Hawakaal Publisher, Kolkata brings forward the second edition of My Glass of Wine penned by Kiriti Sengupta, the foreword and editing is effectively done by Don Martin.
This book is a classic example of hybrid literature, you may now question what is that? A cross genre or a hybrid genre is where a writer has the liberty to mix two or more elements of the art of writing. This particular book is a mixture of prose, poetry, personal musings, spiritual and philosophical reflections. This form is not new, the culture of weaving multiple themes and forms go back a long time in the history of literature. Perhaps the most famous example of such a form is William Blake’s Marriage of Heaven and Hell (written around 1790), which had a blend of poetry, prose and engravings written in imitation of biblical prophecy but expressing Blake’s own intensely personal romantic and revolutionary beliefs.

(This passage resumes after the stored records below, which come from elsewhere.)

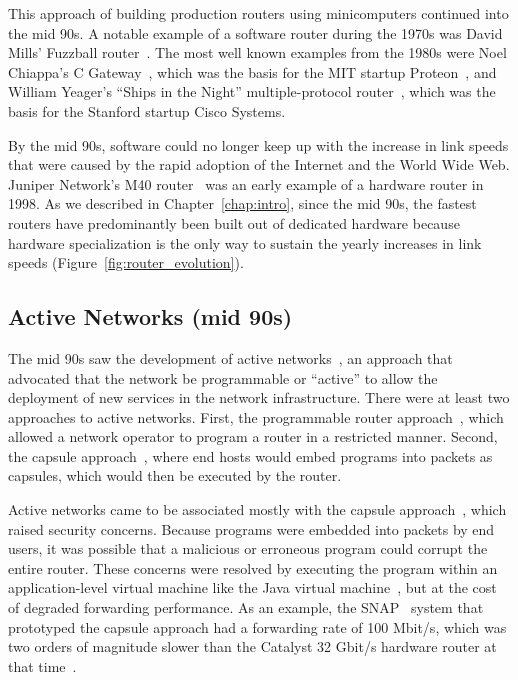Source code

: This approach of building production routers using minicomputers continued into
the mid 90s.  A notable example of a software router during the 1970s was David
Mills' Fuzzball router~\cite{fuzzball}. The most well known examples from the
1980s were Noel Chiappa's C Gateway~\cite{cgw}, which was the basis for the MIT
startup Proteon~\cite{proteon}, and William Yeager's ``Ships in the Night''
multiple-protocol router~\cite{ships}, which was the basis for the Stanford
startup Cisco Systems.

By the mid 90s, software could no longer keep up with the increase in link
speeds that were caused by the rapid adoption of the Internet and the World
Wide Web. Juniper Network's M40 router~\cite{juniperm40} was an early example
of a hardware router in 1998.  As we described in Chapter~\ref{chap:intro},
since the mid 90s, the fastest routers have predominantly been built out of
dedicated hardware because hardware specialization is the only way to sustain
the yearly increases in link speeds (Figure~\ref{fig:router_evolution}).

\subsection{Active Networks (mid 90s)}
The mid 90s saw the development of active networks~\cite{ants, switchware}, an
approach that advocated that the network be programmable or ``active'' to allow
the deployment of new services in the network infrastructure. There were at
least two approaches to active networks. First, the programmable router
approach~\cite{switchware}, which allowed a network operator to program a
router in a restricted manner. Second, the capsule approach~\cite{ants}, where
end hosts would embed programs into packets as capsules, which would then be
executed by the router.

Active networks came to be associated mostly with the capsule
approach~\cite{sdn_history}, which raised security concerns. Because programs
were embedded into packets by end users, it was possible that a malicious or
erroneous program could corrupt the entire router. These concerns were resolved
by executing the program within an application-level virtual machine like the
Java virtual machine~\cite{ants}, but at the cost of degraded forwarding
performance. As an example, the SNAP~\cite{snap} system that prototyped the
capsule approach had a forwarding rate of 100 Mbit/s, which was two orders of
magnitude slower than the Catalyst 32 Gbit/s hardware router at that
time~\cite{catalyst}.

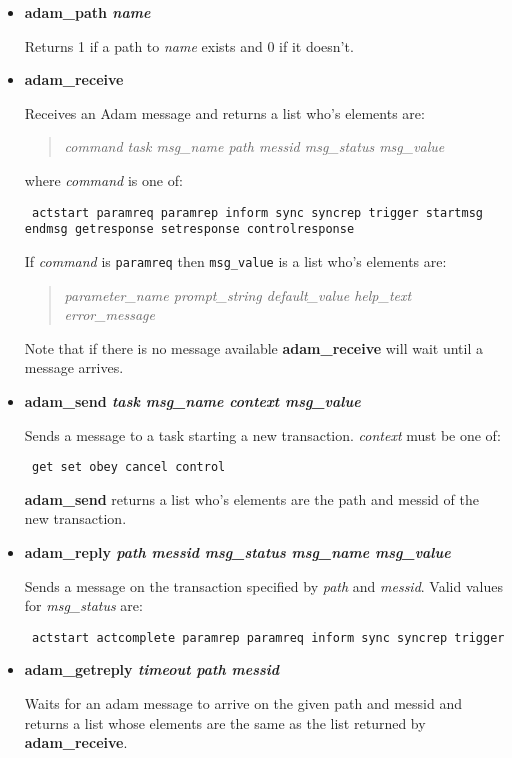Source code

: \begin{itemize}

\item {\bf adam\_path \em name}

Returns 1 if a path to {\em name} exists and 0 if it doesn't.

\item {\bf adam\_receive }

Receives an Adam message and returns a list who's
elements are:
\begin{quote}{\em
command task msg\_name path messid msg\_status msg\_value
}\end{quote}
where {\em command} is one of:
\begin{tquote}{\tt
actstart paramreq paramrep inform sync syncrep trigger startmsg
endmsg getresponse setresponse controlresponse
}\end{tquote}
If {\em command} is {\tt paramreq} then {\tt msg\_value} is a list who's
elements are:
\begin{quote}{\em
parameter\_name prompt\_string default\_value help\_text error\_message
}\end{quote}
Note that if there is no message available {\bf adam\_receive} will wait
until a message arrives.

\item {\bf adam\_send {\em task msg\_name context msg\_value} }

Sends a message to a task starting a new transaction. {\em context}
must be one of:

\begin{tquote}{\tt
get set obey cancel control
}\end{tquote}
{\bf adam\_send} returns a list who's elements are the path and messid of
the new transaction.

\item {\bf adam\_reply {\em path messid msg\_status msg\_name msg\_value}}

Sends a message on the transaction specified by {\em path} and
{\em{messid}}.  Valid values for {\em msg\_status} are:

\begin{tquote}{\tt
actstart actcomplete paramrep paramreq inform sync syncrep trigger
}\end{tquote}

\item {\bf adam\_getreply {\em timeout path messid}}

Waits for an adam message to arrive on the given path and messid and
returns a list whose elements are the same as the list returned by {\bf
adam\_receive}.

\end{itemize}


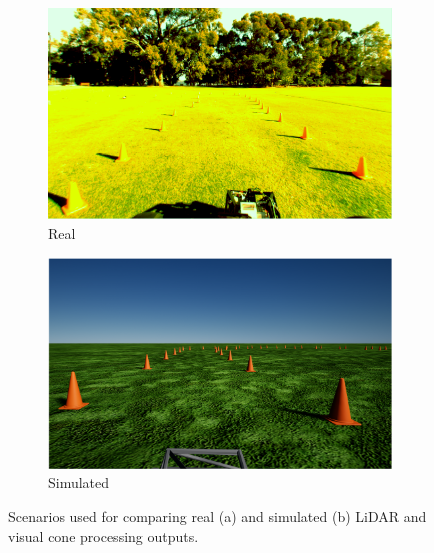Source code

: \begin{figure}[H]
	\centering
	\begin{subfigure}[b]{0.45\textwidth}
		\includegraphics[width=\textwidth]{scenarioReal}
		\caption{Real}
		\label{fig:8:lidarScenarios:real}   
	\end{subfigure} 
	\hspace{1em}         
	\begin{subfigure}[b]{0.45\textwidth}
		\includegraphics[width=\textwidth]{scenarioSim}
		\caption{Simulated}
		\label{fig:8:lidarScenarios:sim}
	\end{subfigure}             
	\caption[Scenarios used for comparing real and simulated cone processing outputs]{Scenarios used for comparing real (a) and simulated (b) LiDAR and visual cone processing outputs.}
	\label{fig:8:lidarScenarios}
\end{figure}

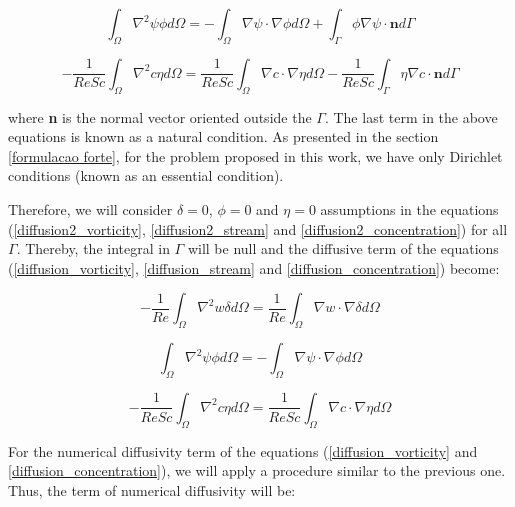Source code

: \begin{equation} \label{diffusion2_stream} 
 \int_{\Omega} \nabla^2 \psi \phi d\Omega
 = - \int_{\Omega} \nabla \psi \cdot \nabla \phi d\Omega
   + \int_{\Gamma} \phi \nabla \psi \cdot \textbf{n} d\Gamma
\end{equation}

\begin{equation} \label{diffusion2_concentration} 
 - \frac{1}{\textit{ReSc}} \int_{\Omega} \nabla^2 c \eta d\Omega
 = \frac{1}{\textit{ReSc}} \int_{\Omega} \nabla c \cdot \nabla \eta d\Omega
 - \frac{1}{\textit{ReSc}} \int_{\Gamma} \eta \nabla c \cdot \textbf{n} d\Gamma
\end{equation}

\noindent
where \textbf{n} is the normal vector oriented outside the $\Gamma$. 
The last term in the above equations is known as a natural condition. 
As presented in the section \ref{formulacao forte}, 
for the problem proposed in this work, we have only Dirichlet conditions 
(known as an essential condition).

Therefore,
we will consider 
$\delta = 0$, $\phi = 0$ and $\eta = 0$ assumptions in the equations (\ref{diffusion2_vorticity}, \ref{diffusion2_stream} and \ref{diffusion2_concentration})
for all $\Gamma$. 
Thereby, 
the integral in $\Gamma$ will be null
and the diffusive term of the equations 
(\ref{diffusion_vorticity}, \ref{diffusion_stream} and \ref{diffusion_concentration}) become:

\begin{equation}
 - \frac{1}{\textit{Re}} \int_{\Omega} \nabla^2 w \delta d\Omega
 = \frac{1}{\textit{Re}} \int_{\Omega} \nabla w \cdot \nabla \delta d\Omega
\end{equation}

\begin{equation} 
 \int_{\Omega} \nabla^2 \psi \phi d\Omega
 = - \int_{\Omega} \nabla \psi \cdot \nabla \phi d\Omega
\end{equation}

\begin{equation} 
 - \frac{1}{\textit{ReSc}} \int_{\Omega} \nabla^2 c \eta d\Omega
 = \frac{1}{\textit{ReSc}} \int_{\Omega} \nabla c \cdot \nabla \eta d\Omega
\end{equation}

\medskip
For the numerical diffusivity term of the equations 
(\ref{diffusion_vorticity} and \ref{diffusion_concentration}), 
we will apply a procedure similar to the previous one. 
Thus, the term of numerical diffusivity will be:


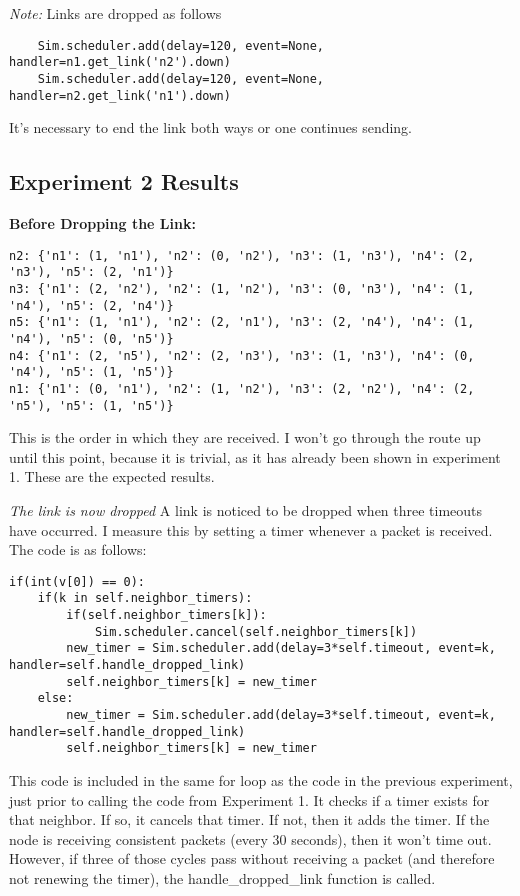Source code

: \documentclass[fleqn,11pt]{article}
\begin{document}
\emph{Note:} Links are dropped as follows
\begin{lstlisting}
    Sim.scheduler.add(delay=120, event=None, handler=n1.get_link('n2').down)
    Sim.scheduler.add(delay=120, event=None, handler=n2.get_link('n1').down)
\end{lstlisting}

It's necessary to end the link both ways or one continues sending.

\subsection{Experiment 2 Results}

\textbf{Before Dropping the Link:}
\begin{lstlisting}
n2: {'n1': (1, 'n1'), 'n2': (0, 'n2'), 'n3': (1, 'n3'), 'n4': (2, 'n3'), 'n5': (2, 'n1')}
n3: {'n1': (2, 'n2'), 'n2': (1, 'n2'), 'n3': (0, 'n3'), 'n4': (1, 'n4'), 'n5': (2, 'n4')}
n5: {'n1': (1, 'n1'), 'n2': (2, 'n1'), 'n3': (2, 'n4'), 'n4': (1, 'n4'), 'n5': (0, 'n5')}
n4: {'n1': (2, 'n5'), 'n2': (2, 'n3'), 'n3': (1, 'n3'), 'n4': (0, 'n4'), 'n5': (1, 'n5')}
n1: {'n1': (0, 'n1'), 'n2': (1, 'n2'), 'n3': (2, 'n2'), 'n4': (2, 'n5'), 'n5': (1, 'n5')}
\end{lstlisting}
This is the order in which they are received. I won't go through the route up until this point, because it is trivial, as it has already been shown in experiment 1. These are the expected results.

\emph{The link is now dropped}
A link is noticed to be dropped when three timeouts have occurred. I measure this by setting a timer whenever a packet is received. The code is as follows:
\begin{lstlisting}
if(int(v[0]) == 0):
    if(k in self.neighbor_timers):
        if(self.neighbor_timers[k]):
            Sim.scheduler.cancel(self.neighbor_timers[k])
        new_timer = Sim.scheduler.add(delay=3*self.timeout, event=k, handler=self.handle_dropped_link)
        self.neighbor_timers[k] = new_timer
    else:
        new_timer = Sim.scheduler.add(delay=3*self.timeout, event=k, handler=self.handle_dropped_link)
        self.neighbor_timers[k] = new_timer
\end{lstlisting}

This code is included in the same for loop as the code in the previous experiment, just prior to calling the code from Experiment 1. It checks if a timer exists for that neighbor. If so, it cancels that timer. If not, then it adds the timer. If the node is receiving consistent packets (every 30 seconds), then it won't time out. However, if three of those cycles pass without receiving a packet (and therefore not renewing the timer), the handle_dropped_link function is called.
\end{document}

Sengupta has mixed fact and fiction, poetry and prose; memoir and musings; Spirituality and philosophy in the most beautiful manner. Don Martin quite rightly says in the foreword, ‘Sengupta in MGOW is essentially interviewing himself. He uses his prose sections to give us some back ground on the poems, based on his personal and life experiences.’ Sengupta’s language is lucid, poignant and full of personal depth. This book takes you on a journey through Sengupta’s mind, his soul.
MGOW is a montage of emotions, a collage of beautifully crafted prose and poetry. The boundaries of the genres are blurred and you will be amazed at the poetical quality of the prose. The poems and prose are so intricately fragmented yet braided and threaded with each other that it gives a breath taking effect, here I must applaud the editor Don Martin for achieving so, in the hands of a wrong editor this book could have been jeopardised. Martin uses his clean and crisp editorial methods to keep the pace and quality of the book high. Hybrid literature stands a chance of going haywire, but in Martin’s effective hands MGOW emerges as a brilliant book of modern times.
The book is all of 65 pages, a pretty small one compared to the thick bundles of books coming out every year, but who needs too many pages or thousands and thousands of unnecessary words when Sengupta can eloquently do so in much less words. This book is about quality, not quantity.
However I must warn you, if you like romance, or science fiction or quick thrills, this book is most definitely NOT for you.
I only have one issue with the book, that is, it’s illustrations, they are not clear (print quality wise) may be the publisher can look into it, if there is another edition coming up.
I’ll end with an excerpt of a poem from this book, which is a particular favourite of mine.
‘The night burns
with why, and whys.
Those inquiries in a row
end with the mark of sigh.
Scratches made by the nails, and teeth;
the lower lip,
And the nauseating smell that
Spreads from the blanket damp.
solitary in thy conjugal camp.’
(The Odd Number, Pg-41)
Buy this book, because it is not a book, it is a piece of art. YOU MUST OWN IT.